$$\rightleftharpoonup{xx}$$
$$\longleftharp{xx}$$,
$$\longrightharp{xx}$$,
Commencez par des cellules souches mésenchymateuses de souris transgéniques, des cellules multipotentes dérivées de la moelle osseuse.
Les cellules sont conçues pour exprimer la GFP et les facteurs neurotrophiques thérapeutiques qui soutiennent la croissance et la survie neuronales.
Lavez les cellules avec un tampon et fixez-les pour préserver l’intégrité cellulaire.
Laver à nouveau avec un tampon, puis ajouter une solution pour perméabiliser les membranes cellulaires et nucléaires et bloquer les sites de liaison non spécifiques.
Introduire des anticorps primaires ciblant une protéine marqueur de prolifération cellulaire exprimée exclusivement dans le noyau des cellules en division.
Laver avec un tampon pour éliminer les anticorps non liés.

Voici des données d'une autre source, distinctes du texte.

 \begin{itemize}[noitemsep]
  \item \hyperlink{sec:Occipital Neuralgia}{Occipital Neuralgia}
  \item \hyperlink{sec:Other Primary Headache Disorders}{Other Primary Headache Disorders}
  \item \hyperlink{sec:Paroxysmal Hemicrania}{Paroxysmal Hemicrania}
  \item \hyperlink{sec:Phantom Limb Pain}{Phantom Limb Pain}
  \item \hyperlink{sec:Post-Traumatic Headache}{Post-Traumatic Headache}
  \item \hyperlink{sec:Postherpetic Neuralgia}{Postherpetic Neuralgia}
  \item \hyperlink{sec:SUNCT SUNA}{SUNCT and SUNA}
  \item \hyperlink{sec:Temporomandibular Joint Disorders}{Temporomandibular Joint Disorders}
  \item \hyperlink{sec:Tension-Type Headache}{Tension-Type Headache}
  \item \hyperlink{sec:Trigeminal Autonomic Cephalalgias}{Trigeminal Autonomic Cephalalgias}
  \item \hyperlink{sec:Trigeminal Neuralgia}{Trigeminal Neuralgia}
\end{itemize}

Ajoutez des anticorps secondaires conjugués aux fluorophores ciblant les anticorps primaires et un colorant de liaison à l’ADN pour contre-colorer les noyaux.
Laver avec un tampon pour éliminer les réactifs non liés.
Chargez la plaque dans le système de criblage à haut contenu et capturez des images pour détecter les signaux fluorescents.
L’expression du marqueur de prolifération cellulaire indique une division cellulaire active, suggérant l’adéquation des cellules transgéniques pour des applications neurothérapeutiques.
Pour effectuer un test de prolifération cellulaire Ki-67, utilisez un tampon de phosphate de 0,1 molaire pour rincer les cultures cellulaires pendant une minute. Après avoir répété le lavage, utilisez du paraformaldéhyde à 4 %, ou PFA, à température ambiante pendant 20 minutes pour fixer les cultures.
Après la fixation, retirez le PFA et utilisez du PBS pour rincer les puits trois fois pendant sept minutes chacun. Après avoir bloqué les cellules selon le protocole de texte, appliquez 100 microlitres de solution d’anticorps primaires dans chaque puits. Couvrez l’assiette et laissez incuber à 4 degrés Celsius pendant la nuit.
Après avoir lavé les cellules trois fois pendant sept minutes pour chaque lavage, appliquez l’anticorps secondaire, placez les cellules dans l’obscurité et incubez à température ambiante pendant 90 minutes. Après trois autres lavages, couvrez l’assiette et rangez-la à 4 degrés Celsius jusqu’à l’imagerie.
Pour effectuer une imagerie automatisée, chargez la plaque immuno-marquée dans le système HCS et laissez la plaque s’équilibrer pendant 20 minutes. Ouvrez le logiciel d’acquisition et d’analyse d’images du système HCS. Choisissez les paramètres d’acquisition de l’objectif 10X à l’aide du binning de la caméra à 1 et du réglage de gain à 2.
Utilisez la fonction d’exposition automatique pour trouver le plan Z dans lequel se trouvent les cellules et calculer le décalage pour chaque longueur d’onde d’intérêt. Pour l’analyse présentée ici, capturez des images pour DAPI, GFP et Cy3.
Choisissez le niveau d’intensité maximal auquel les puits de contrôle négatifs n’affichent aucun signal pour l’acquisition d’image. Utilisez les mêmes paramètres de seuil pour les puits positifs. Enfin, capturez des images et enregistrez-les dans une base de données, avant d’effectuer l’analyse des images selon le protocole texte.